▸ **Brief**:
Keep the images out and copy every entry below exactly.

Collected data

+++

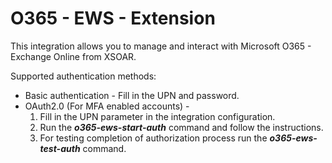 # O365 - EWS - Extension

This integration allows you to manage and interact with Microsoft O365 - Exchange Online from XSOAR.

Supported authentication methods:

- Basic authentication - Fill in the UPN and password.
- OAuth2.0 (For MFA enabled accounts) -
    1. Fill in the UPN parameter in the integration configuration.
    2. Run the ***o365-ews-start-auth*** command and follow the instructions.
    3. For testing completion of authorization process run the ***o365-ews-test-auth*** command.
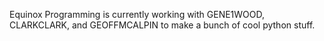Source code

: Equinox Programming is currently working with GENE1WOOD, CLARKCLARK, and GEOFFMCALPIN to make a bunch of cool python stuff.
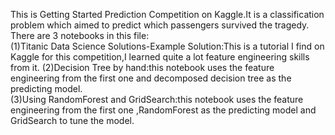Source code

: This is Getting Started Prediction Competition on Kaggle.It is a classification problem which aimed to predict which passengers survived the tragedy.  
There are 3 notebooks in this file:  
(1)Titanic Data Science Solutions-Example Solution:This is a tutorial I find on Kaggle for this competition,I learned quite a lot feature engineering skills from it.
(2)Decision Tree by hand:this notebook uses the feature engineering from the first one and decomposed decision tree as the predicting model.  
(3)Using RandomForest and GridSearch:this notebook uses the feature engineering from the first one ,RandomForest as the predicting model and GridSearch to tune the model.  


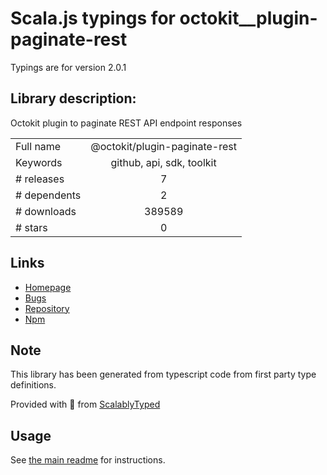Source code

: 
# Scala.js typings for octokit__plugin-paginate-rest

Typings are for version 2.0.1

## Library description:
Octokit plugin to paginate REST API endpoint responses

|                    |                 |
| ------------------ | :-------------: |
| Full name          | @octokit/plugin-paginate-rest |
| Keywords           | github, api, sdk, toolkit |
| # releases         | 7 |
| # dependents       | 2 |
| # downloads        | 389589 |
| # stars            | 0 |

## Links
- [Homepage](https://github.com/octokit/plugin-paginate-rest.js#readme)
- [Bugs](https://github.com/octokit/plugin-paginate-rest.js/issues)
- [Repository](https://github.com/octokit/plugin-paginate-rest.js)
- [Npm](https://www.npmjs.com/package/%40octokit%2Fplugin-paginate-rest)
    


## Note
This library has been generated from typescript code from first party type definitions.

Provided with :purple_heart: from [ScalablyTyped](https://github.com/oyvindberg/ScalablyTyped)

## Usage
See [the main readme](../../readme.md) for instructions.


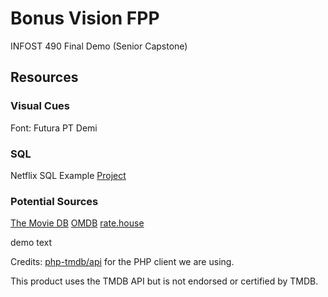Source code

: # Bonus Vision FPP

INFOST 490 Final Demo (Senior Capstone)


## Resources

### Visual Cues
Font: Futura PT Demi

### SQL
Netflix SQL Example [Project](https://www.slideshare.net/DongqiWang/database-project-for-netflix-sql-project)

### Potential Sources
[The Movie DB](https://www.themoviedb.org/?language=en-US)
[OMDB](https://www.omdbapi.com/)
[rate.house](https://rate.house/)

demo text


Credits:
[php-tmdb/api](https://github.com/php-tmdb/api) for the PHP client we are using.

This product uses the TMDB API but is not endorsed or certified by TMDB.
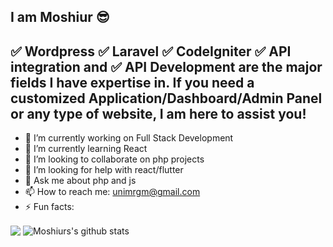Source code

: ## I am Moshiur 😎
## ✅ Wordpress ✅ Laravel ✅ CodeIgniter ✅ API integration and ✅ API Development are the major fields I have expertise in. If you need a customized Application/Dashboard/Admin Panel or any type of website, I am here to assist you!



- 🔭 I’m currently working on Full Stack Development
- 🌱 I’m currently learning React 
- 👯 I’m looking to collaborate on php projects
- 🤔 I’m looking for help with react/flutter
- 💬 Ask me about php and js
- 📫 How to reach me: unimrgm@gmail.com 
- ⚡ Fun facts:

<img align="center" src="https://github-readme-stats.vercel.app/api/top-langs/?username=unimrgm&theme=light&hide_langs_below=1" />
<img align="center" src="https://github-readme-stats.vercel.app/api?username=unimrgm&show_icons=true&theme=light&line_height=27" alt="Moshiurs's github stats"/>
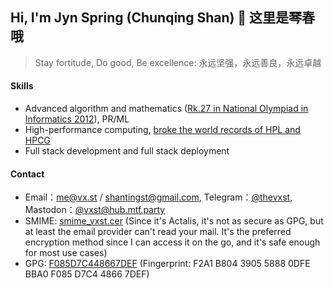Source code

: ## Hi, I'm Jyn Spring (Chunqing Shan) 👋 这里是琴春哦

> Stay fortitude, Do good, Be excellence: 永远坚强，永远善良，永远卓越

#### Skills

* Advanced algorithm and mathematics
([Rk.27 in National Olympiad in Informatics 2012](https://bytew.net/OIer/?query=UID4470)), PR/ML
* High-performance computing, [broke the world records of HPL and HPCG](https://www.hpcwire.com/2016/04/20/asc16-zhejiang-university-sets-new-student-cluster-linpack-record)
* Full stack development and full stack deployment

#### Contact

* Email：me@vx.st / shantingst@gmail.com, Telegram：[@thevxst](https://t.me/thevxst), Mastodon：[@vxst@hub.mtf.party](https://hub.mtf.party/@vxst)
* SMIME: [smime_vxst.cer](https://raw.githubusercontent.com/vxst/vxst/main/smime_vxst.cer) (Since it's Actalis, it's not as secure as GPG, but at least the email provider can't read your mail. It's the preferred encryption method since I can access it on the go, and it's safe enough for most use cases)
* GPG: [F085D7C448667DEF](https://raw.githubusercontent.com/vxst/vxst/main/48667DEF.asc) (Fingerprint: F2A1 B804 3905 5888 0DFE  BBA0 F085 D7C4 4866 7DEF)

+++

▸ **Your solution**:
 # O365 - EWS - Extension

This integration allows you to manage and interact with Microsoft O365 - Exchange Online from XSOAR.

Supported authentication methods:

- Basic authentication - Fill in the UPN and password.
- OAuth2.0 (For MFA enabled accounts) -
    1. Fill in the UPN parameter in the integration configuration.
    2. Run the ***o365-ews-start-auth*** command and follow the instructions.
    3. For testing completion of authorization process run the ***o365-ews-test-auth*** command.
Source code

: Equinox Programming is currently working with GENE1WOOD, CLARKCLARK, and GEOFFMCALPIN to make a bunch of cool python stuff.
Source code

: This is Getting Started Prediction Competition on Kaggle.It is a classification problem which aimed to predict which passengers survived the tragedy.  
There are 3 notebooks in this file:  
(1)Titanic Data Science Solutions-Example Solution:This is a tutorial I find on Kaggle for this competition,I learned quite a lot feature engineering skills from it.
(2)Decision Tree by hand:this notebook uses the feature engineering from the first one and decomposed decision tree as the predicting model.  
(3)Using RandomForest and GridSearch:this notebook uses the feature engineering from the first one ,RandomForest as the predicting model and GridSearch to tune the model.  


Source code

: 
# Scala.js typings for octokit__plugin-paginate-rest

Typings are for version 2.0.1

## Library description:
Octokit plugin to paginate REST API endpoint responses

|                    |                 |
| ------------------ | :-------------: |
| Full name          | @octokit/plugin-paginate-rest |
| Keywords           | github, api, sdk, toolkit |
| # releases         | 7 |
| # dependents       | 2 |
| # downloads        | 389589 |
| # stars            | 0 |

## Links
- [Homepage](https://github.com/octokit/plugin-paginate-rest.js#readme)
- [Bugs](https://github.com/octokit/plugin-paginate-rest.js/issues)
- [Repository](https://github.com/octokit/plugin-paginate-rest.js)
- [Npm](https://www.npmjs.com/package/%40octokit%2Fplugin-paginate-rest)
    


## Note
This library has been generated from typescript code from first party type definitions.

Provided with :purple_heart: from [ScalablyTyped](https://github.com/oyvindberg/ScalablyTyped)

## Usage
See [the main readme](../../readme.md) for instructions.


Source code

: # Bonus Vision FPP

INFOST 490 Final Demo (Senior Capstone)


## Resources

### Visual Cues
Font: Futura PT Demi

### SQL
Netflix SQL Example [Project](https://www.slideshare.net/DongqiWang/database-project-for-netflix-sql-project)

### Potential Sources
[The Movie DB](https://www.themoviedb.org/?language=en-US)
[OMDB](https://www.omdbapi.com/)
[rate.house](https://rate.house/)

demo text


Credits:
[php-tmdb/api](https://github.com/php-tmdb/api) for the PHP client we are using.

This product uses the TMDB API but is not endorsed or certified by TMDB.
Source code

: ## I am Moshiur 😎
## ✅ Wordpress ✅ Laravel ✅ CodeIgniter ✅ API integration and ✅ API Development are the major fields I have expertise in. If you need a customized Application/Dashboard/Admin Panel or any type of website, I am here to assist you!



- 🔭 I’m currently working on Full Stack Development
- 🌱 I’m currently learning React 
- 👯 I’m looking to collaborate on php projects
- 🤔 I’m looking for help with react/flutter
- 💬 Ask me about php and js
- 📫 How to reach me: unimrgm@gmail.com 
- ⚡ Fun facts:

<img align="center" src="https://github-readme-stats.vercel.app/api/top-langs/?username=unimrgm&theme=light&hide_langs_below=1" />
<img align="center" src="https://github-readme-stats.vercel.app/api?username=unimrgm&show_icons=true&theme=light&line_height=27" alt="Moshiurs's github stats"/>
Source code

: ## Hi, I'm Jyn Spring (Chunqing Shan) 👋 这里是琴春哦

> Stay fortitude, Do good, Be excellence: 永远坚强，永远善良，永远卓越

#### Skills

* Advanced algorithm and mathematics
([Rk.27 in National Olympiad in Informatics 2012](https://bytew.net/OIer/?query=UID4470)), PR/ML
* High-performance computing, [broke the world records of HPL and HPCG](https://www.hpcwire.com/2016/04/20/asc16-zhejiang-university-sets-new-student-cluster-linpack-record)
* Full stack development and full stack deployment

#### Contact

* Email：me@vx.st / shantingst@gmail.com, Telegram：[@thevxst](https://t.me/thevxst), Mastodon：[@vxst@hub.mtf.party](https://hub.mtf.party/@vxst)
* SMIME: [smime_vxst.cer](https://raw.githubusercontent.com/vxst/vxst/main/smime_vxst.cer) (Since it's Actalis, it's not as secure as GPG, but at least the email provider can't read your mail. It's the preferred encryption method since I can access it on the go, and it's safe enough for most use cases)
* GPG: [F085D7C448667DEF](https://raw.githubusercontent.com/vxst/vxst/main/48667DEF.asc) (Fingerprint: F2A1 B804 3905 5888 0DFE  BBA0 F085 D7C4 4866 7DEF)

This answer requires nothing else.